The function of the fiction created by the Explanation to section 271(1)(c) is to convert a case where the returned income is less than eighty per cent of the assessed income into a case which would be covered by section 271 (1)(c), unless the assessee proves that he was not guilty of any fraud or any gross or wilful neglect in filing the return of his income. The Explanation exhausts itself once this purpose is achieved and does not create any further fiction to the effect that the assessed income has to be taken as the correct income for the purpose of imposition of penalty under section 271(1)(c). For the purpose of fixing the quantum of penalty under section 271(1)(iii), the amount of income in respect of which particulars have been furnished, has to be found by the authority concerned. Any other interpretation would make the proceedings for levy of penalty completely subservient to the assessment proceedings which does not appear to be the scheme of the Act. This was the view taken by this Court in the case of M. Radhakrishniah v. C.I.T. (1984) 147 ITR 133.

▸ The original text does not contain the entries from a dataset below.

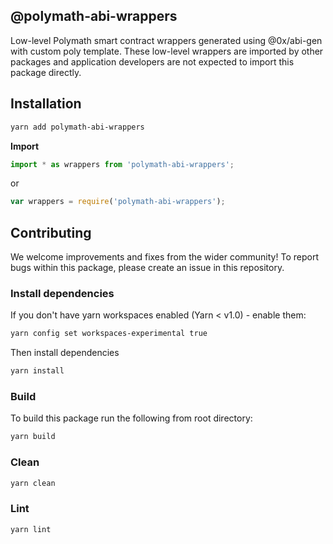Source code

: ## @polymath-abi-wrappers

Low-level Polymath smart contract wrappers generated using @0x/abi-gen with custom poly template. These
low-level wrappers are imported by other packages and application developers are not expected to import this package directly.

## Installation

```bash
yarn add polymath-abi-wrappers
```

**Import**

```typescript
import * as wrappers from 'polymath-abi-wrappers';
```

or

```javascript
var wrappers = require('polymath-abi-wrappers');
```

## Contributing

We welcome improvements and fixes from the wider community! To report bugs within this package, please create an issue in this repository.

### Install dependencies

If you don't have yarn workspaces enabled (Yarn < v1.0) - enable them:

```bash
yarn config set workspaces-experimental true
```

Then install dependencies

```bash
yarn install
```

### Build

To build this package run the following from root directory:

```bash
yarn build
```

### Clean

```bash
yarn clean
```

### Lint

```bash
yarn lint
```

Under the Explanation to section 271(1)(c), to prove the absence of fraud or gross or wilful neglect, ordinarily and generally there cannot be any direct evidence. The assessee merely has to place materials of the primary facts or the circumstances which in all reasonable probability would show that he was not guilty of any fraud or gross or wilful neglect. The facts appearing in this case would go to show that the assessee produced primary facts before the Inspecting Assistant Commissioner to dislodge the burden placed upon him. On the other hand, in the penalty proceedings, no materials were brought in by the Department to show that the assessee concealed or furnished inaccurate particulars. In fact, in the quantum appeal, the Tribunal accepted the explanation offered by the assessee and deleted a portion of the unexplained cash credit. It is under these circumstances and after taking note of all these facts that the Tribunal pointed out that even though the explanation is applicable for determining the exact quantum of concealed income, it has to be shown that the credit did represent an income receipt which was concealed. In such circumstances, therefore, we consider that the Tribunal was correct in holding that Rs.29,000 cannot be termed as concealed income:

In that view of the matter, we answer both the questions referred to us in the affirmative and against the Department. The assessee is entitled to his costs. Counsel's fee is fixed at Rs.500.

M.B.A./1552/T??????????????????????????????????????????????????????????????????????????????????? Reference answered.